**WHAT THE TASK ASKS**.
Every line in the listing below that holds the word "documentclass" should be returned.

═══ MATERIAL FOR THE TASK ═══

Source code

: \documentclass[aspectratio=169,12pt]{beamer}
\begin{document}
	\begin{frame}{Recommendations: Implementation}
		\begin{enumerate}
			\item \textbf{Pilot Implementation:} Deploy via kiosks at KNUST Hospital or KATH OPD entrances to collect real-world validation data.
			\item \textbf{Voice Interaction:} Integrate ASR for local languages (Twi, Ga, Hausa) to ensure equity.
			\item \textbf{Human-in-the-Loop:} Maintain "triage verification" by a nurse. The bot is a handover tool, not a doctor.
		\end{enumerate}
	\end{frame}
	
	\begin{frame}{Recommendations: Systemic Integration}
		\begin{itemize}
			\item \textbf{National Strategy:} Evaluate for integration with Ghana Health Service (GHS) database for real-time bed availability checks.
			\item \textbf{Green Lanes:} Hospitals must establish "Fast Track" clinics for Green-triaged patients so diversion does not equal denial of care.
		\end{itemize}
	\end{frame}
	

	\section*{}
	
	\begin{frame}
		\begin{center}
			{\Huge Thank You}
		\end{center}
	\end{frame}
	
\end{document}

═══
═══ MATERIAL FOR THE TASK ═══

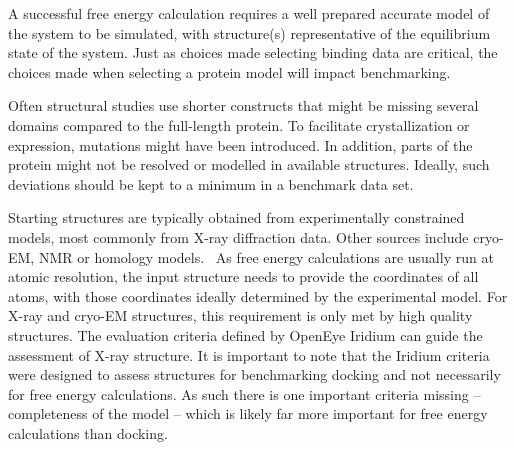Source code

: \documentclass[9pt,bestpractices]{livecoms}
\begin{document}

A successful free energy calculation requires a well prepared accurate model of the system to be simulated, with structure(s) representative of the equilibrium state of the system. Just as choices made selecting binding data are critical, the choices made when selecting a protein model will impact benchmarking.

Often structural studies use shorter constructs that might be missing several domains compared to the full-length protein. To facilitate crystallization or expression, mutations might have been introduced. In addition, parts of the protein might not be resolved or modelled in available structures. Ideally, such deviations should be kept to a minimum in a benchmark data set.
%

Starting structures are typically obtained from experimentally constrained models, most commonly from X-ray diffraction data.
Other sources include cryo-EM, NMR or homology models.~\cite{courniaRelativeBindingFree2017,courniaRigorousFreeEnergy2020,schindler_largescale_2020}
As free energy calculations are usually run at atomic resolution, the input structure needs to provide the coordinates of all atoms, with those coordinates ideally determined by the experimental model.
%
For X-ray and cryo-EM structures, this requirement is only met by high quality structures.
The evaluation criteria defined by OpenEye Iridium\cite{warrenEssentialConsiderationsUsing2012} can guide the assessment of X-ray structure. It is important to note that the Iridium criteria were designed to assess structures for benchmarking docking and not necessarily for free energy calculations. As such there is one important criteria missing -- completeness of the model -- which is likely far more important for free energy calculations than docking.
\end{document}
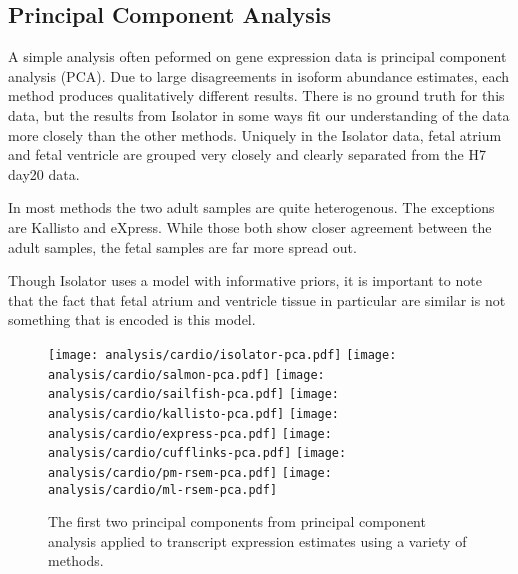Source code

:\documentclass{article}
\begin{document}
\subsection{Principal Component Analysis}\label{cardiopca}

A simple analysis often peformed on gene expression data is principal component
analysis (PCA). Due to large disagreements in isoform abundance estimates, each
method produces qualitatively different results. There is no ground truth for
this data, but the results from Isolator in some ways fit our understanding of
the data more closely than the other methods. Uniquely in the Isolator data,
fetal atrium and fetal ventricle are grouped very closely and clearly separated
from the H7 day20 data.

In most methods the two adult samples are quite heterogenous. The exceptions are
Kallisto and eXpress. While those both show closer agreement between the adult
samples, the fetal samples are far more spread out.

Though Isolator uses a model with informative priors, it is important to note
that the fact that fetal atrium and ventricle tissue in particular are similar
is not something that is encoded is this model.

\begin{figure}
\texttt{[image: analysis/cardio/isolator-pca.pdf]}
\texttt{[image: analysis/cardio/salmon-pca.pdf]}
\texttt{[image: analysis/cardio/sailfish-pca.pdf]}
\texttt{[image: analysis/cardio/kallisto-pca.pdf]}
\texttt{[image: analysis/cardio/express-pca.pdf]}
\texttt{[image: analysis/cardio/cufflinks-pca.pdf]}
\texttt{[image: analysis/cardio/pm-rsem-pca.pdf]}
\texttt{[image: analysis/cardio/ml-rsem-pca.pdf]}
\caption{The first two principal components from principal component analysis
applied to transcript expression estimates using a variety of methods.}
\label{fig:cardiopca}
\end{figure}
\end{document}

═══
═══ MATERIAL FOR THE TASK ═══

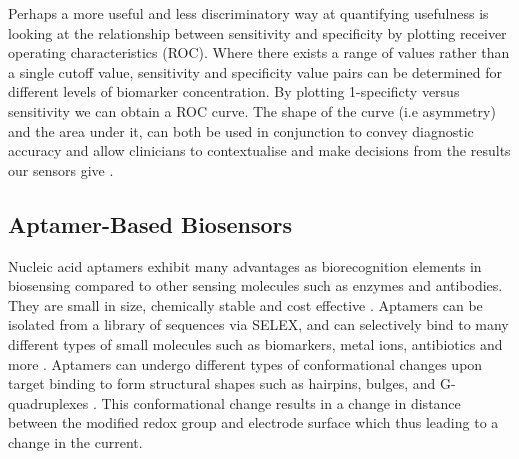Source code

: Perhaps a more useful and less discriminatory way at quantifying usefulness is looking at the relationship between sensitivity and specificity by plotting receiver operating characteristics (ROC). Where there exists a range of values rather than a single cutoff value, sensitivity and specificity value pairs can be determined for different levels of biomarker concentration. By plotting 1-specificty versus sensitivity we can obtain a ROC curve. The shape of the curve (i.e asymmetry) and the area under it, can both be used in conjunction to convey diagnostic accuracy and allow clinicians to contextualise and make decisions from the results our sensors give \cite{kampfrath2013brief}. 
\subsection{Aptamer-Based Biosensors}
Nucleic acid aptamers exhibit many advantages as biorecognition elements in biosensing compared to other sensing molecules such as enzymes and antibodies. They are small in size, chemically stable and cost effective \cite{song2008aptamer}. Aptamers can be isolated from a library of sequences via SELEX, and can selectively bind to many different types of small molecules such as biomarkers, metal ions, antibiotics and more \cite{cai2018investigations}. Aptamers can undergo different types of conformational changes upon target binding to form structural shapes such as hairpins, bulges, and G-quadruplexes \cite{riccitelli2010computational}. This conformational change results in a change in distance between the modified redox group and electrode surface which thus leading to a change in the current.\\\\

═══

**ANSWER**.
: \documentclass[aspectratio=169,12pt]{beamer}
: \documentclass[9pt,bestpractices]{livecoms}
:\documentclass{article}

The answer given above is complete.